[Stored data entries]
···

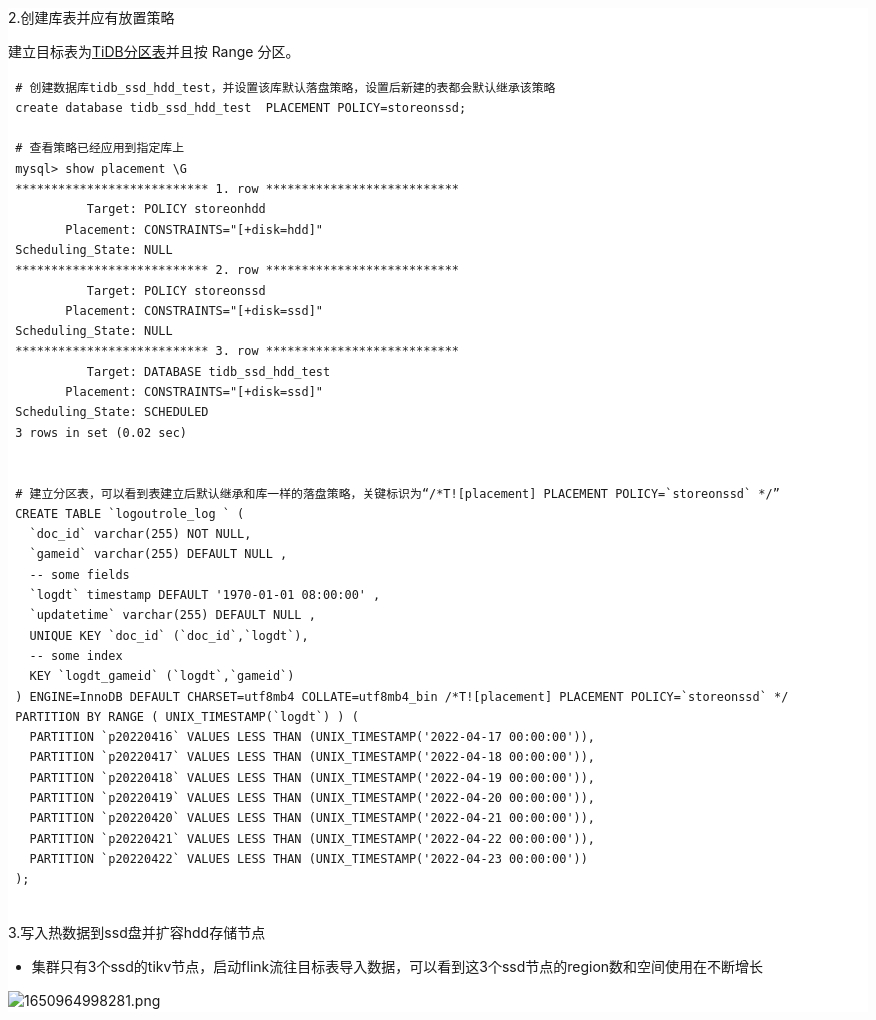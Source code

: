 2.创建库表并应有放置策略

建立目标表为[TiDB分区表](https://docs.pingcap.com/zh/tidb/v6.0/partitioned-table#分区表)并且按 Range 分区。

```
 # 创建数据库tidb_ssd_hdd_test，并设置该库默认落盘策略，设置后新建的表都会默认继承该策略
 create database tidb_ssd_hdd_test  PLACEMENT POLICY=storeonssd;
 
 # 查看策略已经应用到指定库上
 mysql> show placement \G
 *************************** 1. row ***************************
           Target: POLICY storeonhdd
        Placement: CONSTRAINTS="[+disk=hdd]"
 Scheduling_State: NULL
 *************************** 2. row ***************************
           Target: POLICY storeonssd
        Placement: CONSTRAINTS="[+disk=ssd]"
 Scheduling_State: NULL
 *************************** 3. row ***************************
           Target: DATABASE tidb_ssd_hdd_test
        Placement: CONSTRAINTS="[+disk=ssd]"
 Scheduling_State: SCHEDULED
 3 rows in set (0.02 sec)
 
 
 # 建立分区表，可以看到表建立后默认继承和库一样的落盘策略，关键标识为“/*T![placement] PLACEMENT POLICY=`storeonssd` */”
 CREATE TABLE `logoutrole_log ` (
   `doc_id` varchar(255) NOT NULL,
   `gameid` varchar(255) DEFAULT NULL ,
   -- some fields
   `logdt` timestamp DEFAULT '1970-01-01 08:00:00' ,
   `updatetime` varchar(255) DEFAULT NULL ,
   UNIQUE KEY `doc_id` (`doc_id`,`logdt`),
   -- some index
   KEY `logdt_gameid` (`logdt`,`gameid`)
 ) ENGINE=InnoDB DEFAULT CHARSET=utf8mb4 COLLATE=utf8mb4_bin /*T![placement] PLACEMENT POLICY=`storeonssd` */
 PARTITION BY RANGE ( UNIX_TIMESTAMP(`logdt`) ) (
   PARTITION `p20220416` VALUES LESS THAN (UNIX_TIMESTAMP('2022-04-17 00:00:00')),
   PARTITION `p20220417` VALUES LESS THAN (UNIX_TIMESTAMP('2022-04-18 00:00:00')),
   PARTITION `p20220418` VALUES LESS THAN (UNIX_TIMESTAMP('2022-04-19 00:00:00')),
   PARTITION `p20220419` VALUES LESS THAN (UNIX_TIMESTAMP('2022-04-20 00:00:00')),
   PARTITION `p20220420` VALUES LESS THAN (UNIX_TIMESTAMP('2022-04-21 00:00:00')),
   PARTITION `p20220421` VALUES LESS THAN (UNIX_TIMESTAMP('2022-04-22 00:00:00')),
   PARTITION `p20220422` VALUES LESS THAN (UNIX_TIMESTAMP('2022-04-23 00:00:00'))
 );
 
```

3.写入热数据到ssd盘并扩容hdd存储节点

- 集群只有3个ssd的tikv节点，启动flink流往目标表导入数据，可以看到这3个ssd节点的region数和空间使用在不断增长

![1650964998281.png](https://tidb-blog.oss-cn-beijing.aliyuncs.com/media/1650964998281-1652255376368.png)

···

▶ [Activity] Restate the data word for word, minus any images.

▶ [Answer box]
Source code

: 2.创建库表并应有放置策略

建立目标表为[TiDB分区表](https://docs.pingcap.com/zh/tidb/v6.0/partitioned-table#分区表)并且按 Range 分区。

```
 # 创建数据库tidb_ssd_hdd_test，并设置该库默认落盘策略，设置后新建的表都会默认继承该策略
 create database tidb_ssd_hdd_test  PLACEMENT POLICY=storeonssd;
 
 # 查看策略已经应用到指定库上
 mysql> show placement \G
 *************************** 1. row ***************************
           Target: POLICY storeonhdd
        Placement: CONSTRAINTS="[+disk=hdd]"
 Scheduling_State: NULL
 *************************** 2. row ***************************
           Target: POLICY storeonssd
        Placement: CONSTRAINTS="[+disk=ssd]"
 Scheduling_State: NULL
 *************************** 3. row ***************************
           Target: DATABASE tidb_ssd_hdd_test
        Placement: CONSTRAINTS="[+disk=ssd]"
 Scheduling_State: SCHEDULED
 3 rows in set (0.02 sec)
 
 
 # 建立分区表，可以看到表建立后默认继承和库一样的落盘策略，关键标识为“/*T![placement] PLACEMENT POLICY=`storeonssd` */”
 CREATE TABLE `logoutrole_log ` (
   `doc_id` varchar(255) NOT NULL,
   `gameid` varchar(255) DEFAULT NULL ,
   -- some fields
   `logdt` timestamp DEFAULT '1970-01-01 08:00:00' ,
   `updatetime` varchar(255) DEFAULT NULL ,
   UNIQUE KEY `doc_id` (`doc_id`,`logdt`),
   -- some index
   KEY `logdt_gameid` (`logdt`,`gameid`)
 ) ENGINE=InnoDB DEFAULT CHARSET=utf8mb4 COLLATE=utf8mb4_bin /*T![placement] PLACEMENT POLICY=`storeonssd` */
 PARTITION BY RANGE ( UNIX_TIMESTAMP(`logdt`) ) (
   PARTITION `p20220416` VALUES LESS THAN (UNIX_TIMESTAMP('2022-04-17 00:00:00')),
   PARTITION `p20220417` VALUES LESS THAN (UNIX_TIMESTAMP('2022-04-18 00:00:00')),
   PARTITION `p20220418` VALUES LESS THAN (UNIX_TIMESTAMP('2022-04-19 00:00:00')),
   PARTITION `p20220419` VALUES LESS THAN (UNIX_TIMESTAMP('2022-04-20 00:00:00')),
   PARTITION `p20220420` VALUES LESS THAN (UNIX_TIMESTAMP('2022-04-21 00:00:00')),
   PARTITION `p20220421` VALUES LESS THAN (UNIX_TIMESTAMP('2022-04-22 00:00:00')),
   PARTITION `p20220422` VALUES LESS THAN (UNIX_TIMESTAMP('2022-04-23 00:00:00'))
 );
 
```

3.写入热数据到ssd盘并扩容hdd存储节点

- 集群只有3个ssd的tikv节点，启动flink流往目标表导入数据，可以看到这3个ssd节点的region数和空间使用在不断增长

![1650964998281.png](https://tidb-blog.oss-cn-beijing.aliyuncs.com/media/1650964998281-1652255376368.png)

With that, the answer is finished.